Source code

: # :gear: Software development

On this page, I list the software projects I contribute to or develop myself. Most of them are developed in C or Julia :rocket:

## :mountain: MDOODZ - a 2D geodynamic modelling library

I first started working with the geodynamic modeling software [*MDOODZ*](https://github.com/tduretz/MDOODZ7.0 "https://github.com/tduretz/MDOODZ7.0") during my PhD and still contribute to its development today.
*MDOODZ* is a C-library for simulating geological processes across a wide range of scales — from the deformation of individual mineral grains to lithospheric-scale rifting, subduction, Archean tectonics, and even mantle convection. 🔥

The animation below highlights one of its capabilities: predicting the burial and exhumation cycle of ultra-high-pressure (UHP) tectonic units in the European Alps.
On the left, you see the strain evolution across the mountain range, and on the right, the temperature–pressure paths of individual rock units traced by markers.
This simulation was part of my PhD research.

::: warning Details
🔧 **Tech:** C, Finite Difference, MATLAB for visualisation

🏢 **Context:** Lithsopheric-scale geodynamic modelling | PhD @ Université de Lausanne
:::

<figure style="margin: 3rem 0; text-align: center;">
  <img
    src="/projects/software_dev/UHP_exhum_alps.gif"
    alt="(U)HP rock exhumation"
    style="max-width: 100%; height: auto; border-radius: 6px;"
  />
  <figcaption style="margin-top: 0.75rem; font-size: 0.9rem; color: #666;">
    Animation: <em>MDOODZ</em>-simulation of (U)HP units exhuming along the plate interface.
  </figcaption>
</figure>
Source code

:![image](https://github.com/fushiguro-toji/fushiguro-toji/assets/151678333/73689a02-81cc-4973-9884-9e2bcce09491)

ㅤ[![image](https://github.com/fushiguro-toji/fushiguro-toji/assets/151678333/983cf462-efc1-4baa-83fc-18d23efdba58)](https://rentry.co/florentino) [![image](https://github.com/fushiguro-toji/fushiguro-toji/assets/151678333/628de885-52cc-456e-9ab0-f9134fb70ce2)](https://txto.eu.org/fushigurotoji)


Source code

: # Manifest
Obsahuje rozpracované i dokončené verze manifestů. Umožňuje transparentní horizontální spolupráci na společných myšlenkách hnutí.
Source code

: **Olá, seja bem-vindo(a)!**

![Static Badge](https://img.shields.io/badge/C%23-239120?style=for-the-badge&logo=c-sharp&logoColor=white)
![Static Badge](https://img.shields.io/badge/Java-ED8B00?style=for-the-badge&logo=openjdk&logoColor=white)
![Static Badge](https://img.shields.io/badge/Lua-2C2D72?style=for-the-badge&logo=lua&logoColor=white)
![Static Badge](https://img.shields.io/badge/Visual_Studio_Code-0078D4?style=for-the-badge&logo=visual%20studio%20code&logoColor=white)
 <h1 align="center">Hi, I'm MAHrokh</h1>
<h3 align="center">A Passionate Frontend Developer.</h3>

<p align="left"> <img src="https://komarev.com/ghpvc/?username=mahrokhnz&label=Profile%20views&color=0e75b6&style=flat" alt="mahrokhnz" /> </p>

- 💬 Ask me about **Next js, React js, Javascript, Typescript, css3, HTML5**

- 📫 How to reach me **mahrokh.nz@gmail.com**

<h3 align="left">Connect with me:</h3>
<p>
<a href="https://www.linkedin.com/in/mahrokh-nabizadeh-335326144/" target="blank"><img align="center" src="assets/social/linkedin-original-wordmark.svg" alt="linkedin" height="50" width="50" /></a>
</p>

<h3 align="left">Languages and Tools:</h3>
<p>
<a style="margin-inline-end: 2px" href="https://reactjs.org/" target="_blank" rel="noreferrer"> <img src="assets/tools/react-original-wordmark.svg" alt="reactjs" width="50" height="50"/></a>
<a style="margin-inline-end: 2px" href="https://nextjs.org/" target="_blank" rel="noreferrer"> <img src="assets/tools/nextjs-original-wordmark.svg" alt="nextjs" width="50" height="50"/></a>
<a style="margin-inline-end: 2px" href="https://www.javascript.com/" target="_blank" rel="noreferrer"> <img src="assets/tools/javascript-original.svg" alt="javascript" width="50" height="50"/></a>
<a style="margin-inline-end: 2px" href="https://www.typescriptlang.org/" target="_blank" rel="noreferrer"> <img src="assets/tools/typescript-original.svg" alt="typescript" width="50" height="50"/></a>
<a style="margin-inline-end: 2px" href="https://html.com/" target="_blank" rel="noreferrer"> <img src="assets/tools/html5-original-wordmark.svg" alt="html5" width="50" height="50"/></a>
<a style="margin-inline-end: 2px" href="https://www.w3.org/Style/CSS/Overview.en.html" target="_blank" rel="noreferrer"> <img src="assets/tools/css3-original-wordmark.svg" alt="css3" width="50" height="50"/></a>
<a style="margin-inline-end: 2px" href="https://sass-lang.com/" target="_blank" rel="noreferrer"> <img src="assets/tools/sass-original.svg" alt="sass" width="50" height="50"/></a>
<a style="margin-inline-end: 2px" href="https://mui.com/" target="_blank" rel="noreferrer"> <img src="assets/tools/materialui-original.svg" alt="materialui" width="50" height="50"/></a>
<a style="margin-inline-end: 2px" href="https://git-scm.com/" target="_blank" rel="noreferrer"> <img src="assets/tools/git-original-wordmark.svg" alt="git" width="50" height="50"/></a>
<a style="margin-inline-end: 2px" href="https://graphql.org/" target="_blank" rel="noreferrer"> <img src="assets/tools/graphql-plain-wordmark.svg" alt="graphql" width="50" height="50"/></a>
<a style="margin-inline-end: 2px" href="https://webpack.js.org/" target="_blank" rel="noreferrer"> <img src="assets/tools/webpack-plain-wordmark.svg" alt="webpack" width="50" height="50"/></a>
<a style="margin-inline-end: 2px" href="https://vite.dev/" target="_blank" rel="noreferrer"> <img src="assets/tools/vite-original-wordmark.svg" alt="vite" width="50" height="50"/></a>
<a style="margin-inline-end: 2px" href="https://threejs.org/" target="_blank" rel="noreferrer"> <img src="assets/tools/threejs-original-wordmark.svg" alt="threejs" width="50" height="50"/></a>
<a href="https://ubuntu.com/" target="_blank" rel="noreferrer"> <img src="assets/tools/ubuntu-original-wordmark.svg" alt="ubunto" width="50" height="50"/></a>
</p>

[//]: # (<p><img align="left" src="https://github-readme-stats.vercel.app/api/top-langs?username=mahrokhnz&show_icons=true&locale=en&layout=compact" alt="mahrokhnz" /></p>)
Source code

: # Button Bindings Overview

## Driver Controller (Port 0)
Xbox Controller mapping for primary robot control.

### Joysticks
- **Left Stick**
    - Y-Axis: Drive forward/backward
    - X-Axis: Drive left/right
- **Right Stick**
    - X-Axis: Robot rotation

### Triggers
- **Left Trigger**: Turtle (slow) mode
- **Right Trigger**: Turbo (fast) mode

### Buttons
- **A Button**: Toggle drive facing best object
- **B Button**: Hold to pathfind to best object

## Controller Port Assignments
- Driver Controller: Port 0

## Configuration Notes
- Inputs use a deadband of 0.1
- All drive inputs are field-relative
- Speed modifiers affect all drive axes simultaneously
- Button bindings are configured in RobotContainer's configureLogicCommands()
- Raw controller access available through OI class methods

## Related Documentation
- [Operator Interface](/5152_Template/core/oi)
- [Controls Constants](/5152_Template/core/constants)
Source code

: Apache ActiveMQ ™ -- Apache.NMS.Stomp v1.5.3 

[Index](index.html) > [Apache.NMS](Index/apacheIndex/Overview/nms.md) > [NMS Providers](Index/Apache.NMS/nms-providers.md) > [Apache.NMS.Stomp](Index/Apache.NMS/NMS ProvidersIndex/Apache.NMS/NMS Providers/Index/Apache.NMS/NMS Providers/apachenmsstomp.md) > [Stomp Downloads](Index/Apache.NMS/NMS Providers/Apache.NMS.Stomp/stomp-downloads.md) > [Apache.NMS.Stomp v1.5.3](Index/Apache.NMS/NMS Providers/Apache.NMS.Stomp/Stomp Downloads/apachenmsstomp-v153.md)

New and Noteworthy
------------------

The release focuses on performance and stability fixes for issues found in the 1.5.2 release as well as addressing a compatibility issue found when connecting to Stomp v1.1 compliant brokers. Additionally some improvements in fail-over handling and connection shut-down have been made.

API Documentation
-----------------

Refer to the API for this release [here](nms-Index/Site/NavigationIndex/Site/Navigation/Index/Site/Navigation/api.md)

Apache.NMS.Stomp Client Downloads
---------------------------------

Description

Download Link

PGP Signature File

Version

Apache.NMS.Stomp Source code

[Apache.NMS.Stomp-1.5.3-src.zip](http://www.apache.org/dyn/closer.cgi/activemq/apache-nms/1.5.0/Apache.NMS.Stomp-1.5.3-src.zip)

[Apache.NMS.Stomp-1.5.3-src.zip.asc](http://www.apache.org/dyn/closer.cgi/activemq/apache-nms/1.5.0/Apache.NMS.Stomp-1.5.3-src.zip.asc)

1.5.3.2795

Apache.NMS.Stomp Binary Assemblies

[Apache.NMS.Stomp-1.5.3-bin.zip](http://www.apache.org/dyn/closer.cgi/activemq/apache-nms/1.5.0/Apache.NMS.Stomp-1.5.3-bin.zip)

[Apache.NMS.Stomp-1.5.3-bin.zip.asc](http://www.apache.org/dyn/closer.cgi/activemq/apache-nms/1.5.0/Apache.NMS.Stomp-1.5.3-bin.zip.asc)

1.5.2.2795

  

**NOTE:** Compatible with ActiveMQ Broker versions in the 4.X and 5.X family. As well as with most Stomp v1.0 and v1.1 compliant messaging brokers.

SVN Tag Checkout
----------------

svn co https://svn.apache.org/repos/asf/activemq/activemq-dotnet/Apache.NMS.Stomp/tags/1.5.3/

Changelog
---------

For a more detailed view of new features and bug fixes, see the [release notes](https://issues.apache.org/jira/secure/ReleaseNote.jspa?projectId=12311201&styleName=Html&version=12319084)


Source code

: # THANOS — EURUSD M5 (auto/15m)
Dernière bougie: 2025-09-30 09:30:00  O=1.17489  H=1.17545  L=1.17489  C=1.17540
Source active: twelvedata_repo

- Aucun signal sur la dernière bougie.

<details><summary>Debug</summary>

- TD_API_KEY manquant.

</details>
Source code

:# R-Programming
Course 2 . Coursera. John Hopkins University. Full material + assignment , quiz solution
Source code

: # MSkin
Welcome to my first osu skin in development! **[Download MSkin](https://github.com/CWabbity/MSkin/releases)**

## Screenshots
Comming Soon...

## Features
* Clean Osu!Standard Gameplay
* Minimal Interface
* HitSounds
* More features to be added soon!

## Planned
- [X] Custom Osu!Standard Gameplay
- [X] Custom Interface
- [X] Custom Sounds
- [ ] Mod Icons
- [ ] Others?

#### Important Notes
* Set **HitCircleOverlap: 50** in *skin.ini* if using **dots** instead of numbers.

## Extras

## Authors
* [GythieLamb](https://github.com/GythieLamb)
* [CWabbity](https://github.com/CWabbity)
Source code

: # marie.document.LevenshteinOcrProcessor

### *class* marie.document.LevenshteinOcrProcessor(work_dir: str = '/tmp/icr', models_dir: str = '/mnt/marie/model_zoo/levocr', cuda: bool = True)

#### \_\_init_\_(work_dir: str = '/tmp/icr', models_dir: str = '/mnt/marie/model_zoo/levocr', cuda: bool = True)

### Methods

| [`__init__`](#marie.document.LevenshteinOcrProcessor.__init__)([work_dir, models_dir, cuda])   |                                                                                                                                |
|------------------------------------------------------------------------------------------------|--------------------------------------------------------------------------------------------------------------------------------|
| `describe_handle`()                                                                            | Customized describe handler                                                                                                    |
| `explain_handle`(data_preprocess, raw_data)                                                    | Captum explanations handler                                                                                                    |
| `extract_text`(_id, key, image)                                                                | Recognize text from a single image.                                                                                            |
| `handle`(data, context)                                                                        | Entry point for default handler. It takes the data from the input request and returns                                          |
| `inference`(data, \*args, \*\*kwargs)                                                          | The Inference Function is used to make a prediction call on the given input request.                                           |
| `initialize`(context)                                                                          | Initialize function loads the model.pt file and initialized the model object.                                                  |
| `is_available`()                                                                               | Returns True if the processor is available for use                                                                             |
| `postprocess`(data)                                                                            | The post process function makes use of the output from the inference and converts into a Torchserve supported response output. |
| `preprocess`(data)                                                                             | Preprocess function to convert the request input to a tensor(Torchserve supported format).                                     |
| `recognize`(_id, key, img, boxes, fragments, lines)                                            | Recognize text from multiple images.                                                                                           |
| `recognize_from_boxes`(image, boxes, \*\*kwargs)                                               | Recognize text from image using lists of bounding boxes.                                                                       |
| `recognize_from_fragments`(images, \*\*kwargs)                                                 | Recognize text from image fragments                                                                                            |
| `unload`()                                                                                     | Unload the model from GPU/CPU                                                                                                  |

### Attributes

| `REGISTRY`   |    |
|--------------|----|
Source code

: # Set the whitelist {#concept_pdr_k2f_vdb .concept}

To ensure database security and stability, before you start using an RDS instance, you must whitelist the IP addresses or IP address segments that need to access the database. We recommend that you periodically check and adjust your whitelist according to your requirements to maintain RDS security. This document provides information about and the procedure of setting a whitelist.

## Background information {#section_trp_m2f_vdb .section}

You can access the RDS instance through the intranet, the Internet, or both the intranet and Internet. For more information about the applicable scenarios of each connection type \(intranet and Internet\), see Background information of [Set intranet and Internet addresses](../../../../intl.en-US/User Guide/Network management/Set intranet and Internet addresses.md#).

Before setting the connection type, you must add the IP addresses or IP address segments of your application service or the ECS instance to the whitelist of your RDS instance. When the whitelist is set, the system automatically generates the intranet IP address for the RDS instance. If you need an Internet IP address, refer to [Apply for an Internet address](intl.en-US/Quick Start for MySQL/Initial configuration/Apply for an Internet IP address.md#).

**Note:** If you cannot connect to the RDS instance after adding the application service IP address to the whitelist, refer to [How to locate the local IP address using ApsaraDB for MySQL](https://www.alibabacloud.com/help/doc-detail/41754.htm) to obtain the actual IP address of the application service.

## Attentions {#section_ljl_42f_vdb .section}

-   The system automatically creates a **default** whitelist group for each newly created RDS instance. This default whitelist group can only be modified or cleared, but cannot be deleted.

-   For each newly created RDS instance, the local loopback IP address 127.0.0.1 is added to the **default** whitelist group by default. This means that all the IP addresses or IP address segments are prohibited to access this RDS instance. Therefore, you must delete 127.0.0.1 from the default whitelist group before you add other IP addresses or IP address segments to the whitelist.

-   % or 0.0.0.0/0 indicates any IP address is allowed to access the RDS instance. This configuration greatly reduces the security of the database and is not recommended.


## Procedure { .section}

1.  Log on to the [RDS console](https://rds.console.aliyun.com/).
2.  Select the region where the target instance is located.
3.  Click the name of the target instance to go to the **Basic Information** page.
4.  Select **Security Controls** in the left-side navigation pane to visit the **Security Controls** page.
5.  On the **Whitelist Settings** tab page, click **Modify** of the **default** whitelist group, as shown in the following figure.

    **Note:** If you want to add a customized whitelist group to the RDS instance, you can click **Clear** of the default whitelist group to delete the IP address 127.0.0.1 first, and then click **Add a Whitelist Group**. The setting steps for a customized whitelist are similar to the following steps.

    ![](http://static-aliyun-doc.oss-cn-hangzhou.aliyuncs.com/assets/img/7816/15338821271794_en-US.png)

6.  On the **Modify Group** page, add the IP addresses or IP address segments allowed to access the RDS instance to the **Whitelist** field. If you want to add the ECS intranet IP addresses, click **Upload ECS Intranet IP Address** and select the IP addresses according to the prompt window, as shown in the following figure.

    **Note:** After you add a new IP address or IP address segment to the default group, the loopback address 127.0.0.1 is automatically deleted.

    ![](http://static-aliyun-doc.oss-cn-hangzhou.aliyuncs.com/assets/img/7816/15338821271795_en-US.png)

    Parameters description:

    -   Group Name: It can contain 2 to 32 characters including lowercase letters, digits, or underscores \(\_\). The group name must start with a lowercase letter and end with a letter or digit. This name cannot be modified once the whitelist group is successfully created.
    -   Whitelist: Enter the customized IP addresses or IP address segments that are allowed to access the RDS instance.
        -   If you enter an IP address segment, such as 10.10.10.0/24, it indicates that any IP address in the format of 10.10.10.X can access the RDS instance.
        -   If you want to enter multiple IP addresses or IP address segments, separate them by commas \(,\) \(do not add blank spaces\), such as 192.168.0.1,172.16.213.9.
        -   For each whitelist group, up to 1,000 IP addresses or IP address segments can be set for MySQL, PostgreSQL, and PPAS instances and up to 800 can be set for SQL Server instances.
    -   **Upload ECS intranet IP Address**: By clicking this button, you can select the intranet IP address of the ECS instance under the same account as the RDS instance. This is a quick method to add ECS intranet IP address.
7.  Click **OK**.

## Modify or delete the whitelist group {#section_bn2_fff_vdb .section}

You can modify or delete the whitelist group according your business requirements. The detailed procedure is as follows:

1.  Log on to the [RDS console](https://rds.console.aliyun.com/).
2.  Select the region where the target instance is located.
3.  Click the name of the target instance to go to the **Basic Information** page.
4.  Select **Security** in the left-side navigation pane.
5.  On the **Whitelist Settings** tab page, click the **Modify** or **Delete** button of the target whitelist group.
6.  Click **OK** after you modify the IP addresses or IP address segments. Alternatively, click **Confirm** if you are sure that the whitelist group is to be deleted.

_ _ _ _ _ _ _

*Your goal*
Copy each line in the entries above where "supported" turns up.

*Written answer*
| `postprocess`(data)                                                                            | The post process function makes use of the output from the inference and converts into a Torchserve supported response output. |
| `preprocess`(data)                                                                             | Preprocess function to convert the request input to a tensor(Torchserve supported format).                                     |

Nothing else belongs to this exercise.